*** Data for review ***

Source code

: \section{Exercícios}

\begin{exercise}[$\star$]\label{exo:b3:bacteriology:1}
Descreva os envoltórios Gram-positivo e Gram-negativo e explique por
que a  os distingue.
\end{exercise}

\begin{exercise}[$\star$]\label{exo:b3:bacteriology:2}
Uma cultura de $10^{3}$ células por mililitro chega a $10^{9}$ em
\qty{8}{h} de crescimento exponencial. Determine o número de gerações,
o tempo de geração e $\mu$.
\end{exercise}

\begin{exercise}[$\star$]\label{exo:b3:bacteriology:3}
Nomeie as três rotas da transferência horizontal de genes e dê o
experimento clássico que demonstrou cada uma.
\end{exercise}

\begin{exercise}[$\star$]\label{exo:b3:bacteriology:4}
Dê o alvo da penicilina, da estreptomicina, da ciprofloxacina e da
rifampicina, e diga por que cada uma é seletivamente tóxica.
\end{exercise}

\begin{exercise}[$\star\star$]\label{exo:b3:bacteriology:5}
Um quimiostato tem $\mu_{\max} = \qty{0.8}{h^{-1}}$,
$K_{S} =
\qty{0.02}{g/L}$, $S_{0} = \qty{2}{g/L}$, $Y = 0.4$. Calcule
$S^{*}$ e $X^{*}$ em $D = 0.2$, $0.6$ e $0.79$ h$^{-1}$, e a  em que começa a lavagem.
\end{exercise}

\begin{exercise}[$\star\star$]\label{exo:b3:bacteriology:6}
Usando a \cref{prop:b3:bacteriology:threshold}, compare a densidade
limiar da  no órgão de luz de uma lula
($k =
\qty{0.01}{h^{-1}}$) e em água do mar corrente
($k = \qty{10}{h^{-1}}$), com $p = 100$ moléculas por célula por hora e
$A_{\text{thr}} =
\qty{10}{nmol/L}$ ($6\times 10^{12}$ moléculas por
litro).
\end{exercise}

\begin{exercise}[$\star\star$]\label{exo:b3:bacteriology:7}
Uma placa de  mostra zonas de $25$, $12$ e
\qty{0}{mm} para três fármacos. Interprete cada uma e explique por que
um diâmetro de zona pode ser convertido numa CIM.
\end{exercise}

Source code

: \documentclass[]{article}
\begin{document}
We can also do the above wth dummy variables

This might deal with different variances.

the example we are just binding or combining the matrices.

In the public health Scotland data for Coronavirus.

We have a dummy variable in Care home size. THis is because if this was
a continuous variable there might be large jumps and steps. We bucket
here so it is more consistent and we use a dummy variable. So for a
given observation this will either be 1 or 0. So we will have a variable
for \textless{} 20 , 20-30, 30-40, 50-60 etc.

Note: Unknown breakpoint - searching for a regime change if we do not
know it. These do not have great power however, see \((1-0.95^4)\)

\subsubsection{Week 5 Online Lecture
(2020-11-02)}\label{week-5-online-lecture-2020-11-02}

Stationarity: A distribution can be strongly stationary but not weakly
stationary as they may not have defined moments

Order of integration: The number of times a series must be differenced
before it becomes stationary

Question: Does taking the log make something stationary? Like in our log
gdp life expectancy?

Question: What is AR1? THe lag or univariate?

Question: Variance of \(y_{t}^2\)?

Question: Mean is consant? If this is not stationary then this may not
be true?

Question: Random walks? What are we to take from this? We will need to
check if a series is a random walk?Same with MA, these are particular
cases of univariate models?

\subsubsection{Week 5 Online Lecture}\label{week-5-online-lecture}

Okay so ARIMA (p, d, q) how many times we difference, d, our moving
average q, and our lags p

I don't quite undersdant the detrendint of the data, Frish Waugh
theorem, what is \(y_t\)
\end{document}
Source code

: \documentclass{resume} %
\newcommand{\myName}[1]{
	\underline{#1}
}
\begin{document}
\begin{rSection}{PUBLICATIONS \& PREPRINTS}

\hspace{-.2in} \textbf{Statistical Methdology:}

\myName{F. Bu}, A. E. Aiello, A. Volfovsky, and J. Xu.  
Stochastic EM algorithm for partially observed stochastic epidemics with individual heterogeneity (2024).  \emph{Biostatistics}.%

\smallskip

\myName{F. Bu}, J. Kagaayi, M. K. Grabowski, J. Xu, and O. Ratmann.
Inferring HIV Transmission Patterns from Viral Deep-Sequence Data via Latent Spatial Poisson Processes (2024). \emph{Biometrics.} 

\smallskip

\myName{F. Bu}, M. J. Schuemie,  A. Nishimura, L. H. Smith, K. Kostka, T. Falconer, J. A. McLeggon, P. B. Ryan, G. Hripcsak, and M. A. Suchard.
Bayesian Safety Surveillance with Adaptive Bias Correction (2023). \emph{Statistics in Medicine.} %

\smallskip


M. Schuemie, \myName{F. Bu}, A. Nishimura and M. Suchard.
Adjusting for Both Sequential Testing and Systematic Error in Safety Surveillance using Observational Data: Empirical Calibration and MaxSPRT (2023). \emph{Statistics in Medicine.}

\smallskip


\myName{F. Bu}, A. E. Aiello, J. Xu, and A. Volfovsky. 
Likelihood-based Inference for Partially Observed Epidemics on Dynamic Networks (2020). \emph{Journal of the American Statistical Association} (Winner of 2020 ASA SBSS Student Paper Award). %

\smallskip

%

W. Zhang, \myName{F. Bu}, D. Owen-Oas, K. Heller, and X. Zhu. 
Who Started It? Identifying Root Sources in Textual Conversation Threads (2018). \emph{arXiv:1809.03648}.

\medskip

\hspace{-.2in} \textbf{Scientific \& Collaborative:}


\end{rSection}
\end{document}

*** End of Data for review ***

**Task prompt**
Take the material above and reproduce it word for word.

**Result**
Source code

: \section{Exercícios}

\begin{exercise}[$\star$]\label{exo:b3:bacteriology:1}
Descreva os envoltórios Gram-positivo e Gram-negativo e explique por
que a  os distingue.
\end{exercise}

\begin{exercise}[$\star$]\label{exo:b3:bacteriology:2}
Uma cultura de $10^{3}$ células por mililitro chega a $10^{9}$ em
\qty{8}{h} de crescimento exponencial. Determine o número de gerações,
o tempo de geração e $\mu$.
\end{exercise}

\begin{exercise}[$\star$]\label{exo:b3:bacteriology:3}
Nomeie as três rotas da transferência horizontal de genes e dê o
experimento clássico que demonstrou cada uma.
\end{exercise}

\begin{exercise}[$\star$]\label{exo:b3:bacteriology:4}
Dê o alvo da penicilina, da estreptomicina, da ciprofloxacina e da
rifampicina, e diga por que cada uma é seletivamente tóxica.
\end{exercise}

\begin{exercise}[$\star\star$]\label{exo:b3:bacteriology:5}
Um quimiostato tem $\mu_{\max} = \qty{0.8}{h^{-1}}$,
$K_{S} =
\qty{0.02}{g/L}$, $S_{0} = \qty{2}{g/L}$, $Y = 0.4$. Calcule
$S^{*}$ e $X^{*}$ em $D = 0.2$, $0.6$ e $0.79$ h$^{-1}$, e a  em que começa a lavagem.
\end{exercise}

\begin{exercise}[$\star\star$]\label{exo:b3:bacteriology:6}
Usando a \cref{prop:b3:bacteriology:threshold}, compare a densidade
limiar da  no órgão de luz de uma lula
($k =
\qty{0.01}{h^{-1}}$) e em água do mar corrente
($k = \qty{10}{h^{-1}}$), com $p = 100$ moléculas por célula por hora e
$A_{\text{thr}} =
\qty{10}{nmol/L}$ ($6\times 10^{12}$ moléculas por
litro).
\end{exercise}

\begin{exercise}[$\star\star$]\label{exo:b3:bacteriology:7}
Uma placa de  mostra zonas de $25$, $12$ e
\qty{0}{mm} para três fármacos. Interprete cada uma e explique por que
um diâmetro de zona pode ser convertido numa CIM.
\end{exercise}

Source code

: \documentclass[]{article}
\begin{document}
We can also do the above wth dummy variables

This might deal with different variances.

the example we are just binding or combining the matrices.

In the public health Scotland data for Coronavirus.

We have a dummy variable in Care home size. THis is because if this was
a continuous variable there might be large jumps and steps. We bucket
here so it is more consistent and we use a dummy variable. So for a
given observation this will either be 1 or 0. So we will have a variable
for \textless{} 20 , 20-30, 30-40, 50-60 etc.

Note: Unknown breakpoint - searching for a regime change if we do not
know it. These do not have great power however, see \((1-0.95^4)\)

\subsubsection{Week 5 Online Lecture
(2020-11-02)}\label{week-5-online-lecture-2020-11-02}

Stationarity: A distribution can be strongly stationary but not weakly
stationary as they may not have defined moments

Order of integration: The number of times a series must be differenced
before it becomes stationary

Question: Does taking the log make something stationary? Like in our log
gdp life expectancy?

Question: What is AR1? THe lag or univariate?

Question: Variance of \(y_{t}^2\)?

Question: Mean is consant? If this is not stationary then this may not
be true?

Question: Random walks? What are we to take from this? We will need to
check if a series is a random walk?Same with MA, these are particular
cases of univariate models?

\subsubsection{Week 5 Online Lecture}\label{week-5-online-lecture}

Okay so ARIMA (p, d, q) how many times we difference, d, our moving
average q, and our lags p

I don't quite undersdant the detrendint of the data, Frish Waugh
theorem, what is \(y_t\)
\end{document}
Source code

: \documentclass{resume} %
\newcommand{\myName}[1]{
	\underline{#1}
}
\begin{document}
\begin{rSection}{PUBLICATIONS \& PREPRINTS}

\hspace{-.2in} \textbf{Statistical Methdology:}

\myName{F. Bu}, A. E. Aiello, A. Volfovsky, and J. Xu.  
Stochastic EM algorithm for partially observed stochastic epidemics with individual heterogeneity (2024).  \emph{Biostatistics}.%

\smallskip

\myName{F. Bu}, J. Kagaayi, M. K. Grabowski, J. Xu, and O. Ratmann.
Inferring HIV Transmission Patterns from Viral Deep-Sequence Data via Latent Spatial Poisson Processes (2024). \emph{Biometrics.} 

\smallskip

\myName{F. Bu}, M. J. Schuemie,  A. Nishimura, L. H. Smith, K. Kostka, T. Falconer, J. A. McLeggon, P. B. Ryan, G. Hripcsak, and M. A. Suchard.
Bayesian Safety Surveillance with Adaptive Bias Correction (2023). \emph{Statistics in Medicine.} %

\smallskip


M. Schuemie, \myName{F. Bu}, A. Nishimura and M. Suchard.
Adjusting for Both Sequential Testing and Systematic Error in Safety Surveillance using Observational Data: Empirical Calibration and MaxSPRT (2023). \emph{Statistics in Medicine.}

\smallskip


\myName{F. Bu}, A. E. Aiello, J. Xu, and A. Volfovsky. 
Likelihood-based Inference for Partially Observed Epidemics on Dynamic Networks (2020). \emph{Journal of the American Statistical Association} (Winner of 2020 ASA SBSS Student Paper Award). %

\smallskip

%

W. Zhang, \myName{F. Bu}, D. Owen-Oas, K. Heller, and X. Zhu. 
Who Started It? Identifying Root Sources in Textual Conversation Threads (2018). \emph{arXiv:1809.03648}.

\medskip

\hspace{-.2in} \textbf{Scientific \& Collaborative:}


\end{rSection}
\end{document}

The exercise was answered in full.